Se il Pnrr è il faro, allora gli attacchi a Mario Draghi degli scorsi giorni opposti da Giorgia Meloni, mettono in difficoltà la stessa presidente del Consiglio con un’ampia fetta del suo governo.
Perché l’attacco all’ex premier non si traduce in una più forte prosecuzione del lavoro per raggiungere i 55 obiettivi da chiudere per ottenere la prossima fetta del fondo europeo.
I ritardi lamentati da Meloni, infatti, aprivano alla possibilità di guadagnare tempo, e ora deve accontentare quelli che Repubblica definisce “i falchi del Pnrr”.
“È un dato incontrovertibile che dei 55 obiettivi da centrare entro fine anno a noi ne sono stati lasciati trenta. Se qualcosa mancasse all’appello non sarebbe colpa nostra. Sarà inevitabile, nel 2023, cambiare qualcosa per rendere più celere e più fluida la capacità di utilizzo dei fondi”, aveva dichiarato Meloni sabato scorso.
Francesco Lollobrigida, il ministro dell’Agricoltura e anche il più vicino alla presidente, ha rincarato la dose: “Il Pnrr era un piano fatto in fretta e furia per spendere e a volte non per farlo bene. In ogni ministero riscontriamo che ci sono misure fatte per utilizzare i fondi, ma non in maniera adeguata”.

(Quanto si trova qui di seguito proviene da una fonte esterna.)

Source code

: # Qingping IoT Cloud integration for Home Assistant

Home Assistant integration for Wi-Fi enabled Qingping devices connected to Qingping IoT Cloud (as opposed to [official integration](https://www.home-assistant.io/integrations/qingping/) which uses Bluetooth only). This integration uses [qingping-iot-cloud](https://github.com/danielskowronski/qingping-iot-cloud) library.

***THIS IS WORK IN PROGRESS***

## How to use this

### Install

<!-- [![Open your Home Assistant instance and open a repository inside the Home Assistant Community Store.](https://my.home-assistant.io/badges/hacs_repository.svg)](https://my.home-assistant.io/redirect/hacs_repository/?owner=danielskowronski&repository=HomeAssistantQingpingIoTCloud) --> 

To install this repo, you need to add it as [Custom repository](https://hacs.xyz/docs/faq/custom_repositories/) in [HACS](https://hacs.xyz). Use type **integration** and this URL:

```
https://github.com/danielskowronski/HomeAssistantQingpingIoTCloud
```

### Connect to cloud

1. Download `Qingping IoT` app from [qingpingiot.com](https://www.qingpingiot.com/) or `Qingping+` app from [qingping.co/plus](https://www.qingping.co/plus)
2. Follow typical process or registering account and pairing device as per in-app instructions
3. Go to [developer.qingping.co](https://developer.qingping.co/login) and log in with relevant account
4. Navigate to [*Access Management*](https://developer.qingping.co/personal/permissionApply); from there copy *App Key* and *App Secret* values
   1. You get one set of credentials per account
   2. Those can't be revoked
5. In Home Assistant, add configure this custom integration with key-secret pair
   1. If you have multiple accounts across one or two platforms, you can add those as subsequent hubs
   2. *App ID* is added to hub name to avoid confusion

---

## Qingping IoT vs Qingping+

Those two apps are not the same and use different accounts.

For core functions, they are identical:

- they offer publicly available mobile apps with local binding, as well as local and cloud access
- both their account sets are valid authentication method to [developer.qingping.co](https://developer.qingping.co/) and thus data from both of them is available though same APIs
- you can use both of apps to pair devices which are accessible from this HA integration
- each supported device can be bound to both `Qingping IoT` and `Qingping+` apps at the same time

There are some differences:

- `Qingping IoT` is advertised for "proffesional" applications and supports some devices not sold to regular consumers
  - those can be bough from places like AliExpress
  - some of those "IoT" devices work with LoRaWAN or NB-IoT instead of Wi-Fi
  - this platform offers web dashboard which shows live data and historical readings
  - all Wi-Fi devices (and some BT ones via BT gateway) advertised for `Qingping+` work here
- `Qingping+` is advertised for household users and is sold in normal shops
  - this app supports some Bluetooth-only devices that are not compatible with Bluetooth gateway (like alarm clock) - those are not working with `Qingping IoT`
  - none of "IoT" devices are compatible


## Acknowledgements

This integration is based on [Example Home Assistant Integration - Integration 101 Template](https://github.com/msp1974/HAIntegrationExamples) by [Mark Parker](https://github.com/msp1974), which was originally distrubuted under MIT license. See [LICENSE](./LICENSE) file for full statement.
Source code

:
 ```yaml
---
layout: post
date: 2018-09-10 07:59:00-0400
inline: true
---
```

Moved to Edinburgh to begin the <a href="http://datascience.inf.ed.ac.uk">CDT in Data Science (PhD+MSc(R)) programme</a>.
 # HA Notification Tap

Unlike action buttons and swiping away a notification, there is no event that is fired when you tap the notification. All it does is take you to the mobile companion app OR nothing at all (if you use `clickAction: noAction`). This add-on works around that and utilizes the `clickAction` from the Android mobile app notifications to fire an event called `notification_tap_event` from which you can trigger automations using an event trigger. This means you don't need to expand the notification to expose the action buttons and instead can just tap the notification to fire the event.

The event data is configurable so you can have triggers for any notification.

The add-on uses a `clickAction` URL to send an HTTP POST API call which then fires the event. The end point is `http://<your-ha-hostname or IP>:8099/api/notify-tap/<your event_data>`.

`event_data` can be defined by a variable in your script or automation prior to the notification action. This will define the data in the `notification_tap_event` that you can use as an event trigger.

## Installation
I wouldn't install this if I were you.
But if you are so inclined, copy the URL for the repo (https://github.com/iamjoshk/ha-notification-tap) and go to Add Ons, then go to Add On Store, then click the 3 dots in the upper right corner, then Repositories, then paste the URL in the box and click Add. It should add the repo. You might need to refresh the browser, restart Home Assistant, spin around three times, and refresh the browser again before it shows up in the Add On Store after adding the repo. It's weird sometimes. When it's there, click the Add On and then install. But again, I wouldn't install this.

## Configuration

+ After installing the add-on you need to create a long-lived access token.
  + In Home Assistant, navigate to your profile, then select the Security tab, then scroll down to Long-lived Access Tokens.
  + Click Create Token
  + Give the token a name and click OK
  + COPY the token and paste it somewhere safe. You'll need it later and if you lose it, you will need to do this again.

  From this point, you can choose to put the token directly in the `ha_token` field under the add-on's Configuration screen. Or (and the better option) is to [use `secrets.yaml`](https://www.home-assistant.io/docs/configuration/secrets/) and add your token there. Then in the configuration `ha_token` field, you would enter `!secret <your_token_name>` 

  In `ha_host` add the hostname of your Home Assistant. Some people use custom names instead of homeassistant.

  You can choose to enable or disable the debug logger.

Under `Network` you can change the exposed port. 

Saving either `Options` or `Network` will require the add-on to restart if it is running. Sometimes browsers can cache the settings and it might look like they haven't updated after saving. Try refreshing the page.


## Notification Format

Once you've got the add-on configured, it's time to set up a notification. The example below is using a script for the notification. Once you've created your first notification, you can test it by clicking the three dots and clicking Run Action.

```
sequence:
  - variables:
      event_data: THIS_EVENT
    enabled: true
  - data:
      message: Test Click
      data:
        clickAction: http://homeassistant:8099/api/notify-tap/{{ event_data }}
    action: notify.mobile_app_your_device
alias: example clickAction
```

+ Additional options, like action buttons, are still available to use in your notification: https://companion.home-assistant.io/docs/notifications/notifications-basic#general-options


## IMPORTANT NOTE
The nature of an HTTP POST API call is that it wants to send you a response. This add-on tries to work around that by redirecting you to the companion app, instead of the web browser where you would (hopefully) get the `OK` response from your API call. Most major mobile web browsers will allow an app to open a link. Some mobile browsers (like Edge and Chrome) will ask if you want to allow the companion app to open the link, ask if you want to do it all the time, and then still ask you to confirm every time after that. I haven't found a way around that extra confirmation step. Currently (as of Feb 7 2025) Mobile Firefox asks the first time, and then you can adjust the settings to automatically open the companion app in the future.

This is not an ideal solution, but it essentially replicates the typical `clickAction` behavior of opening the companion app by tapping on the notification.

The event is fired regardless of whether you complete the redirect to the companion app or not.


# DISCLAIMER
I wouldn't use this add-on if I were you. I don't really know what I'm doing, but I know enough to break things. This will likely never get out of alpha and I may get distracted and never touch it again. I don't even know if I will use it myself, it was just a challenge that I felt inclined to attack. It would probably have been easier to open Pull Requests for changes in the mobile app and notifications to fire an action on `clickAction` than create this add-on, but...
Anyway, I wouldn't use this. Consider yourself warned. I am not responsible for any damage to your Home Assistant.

Prosegue il ministro: “All’Ue chiediamo di potere rimodulare le risorse e i tempi. Era un tabù demagogico modificare il Pnrr, ma solo per la sinistra”.
Queste considerazioni, cambiano di fatto il rapporto Draghi-Meloni, che a quanto pare in questi mesi hanno continuato ad aggiornarsi. Ma i ritardi dietro i quali tutti i ministri di spesa del governo si stavano arroccando ha provocato una pioggia di accuse sui predecessori.
Draghi si trasforma, dunque, nel capro espiatorio. Bene, ma adesso? Salvini ha cinque obiettivi da completare, Pichetto Fratin ne ha completati tre su nove. Dall’Ue, Gentiloni e gli altri hanno rivolto critiche tra il duro e il gentile sui tempi e sulle contrattazioni al rialzo circa i fondi.
Il ministro di riferimento, Raffaele Fitto, è sotto pressione anche lui per i cantieri del 2023. Assisteremo a un repentino cambio di rotta a meno di due mesi dall’entrata in carica del governo.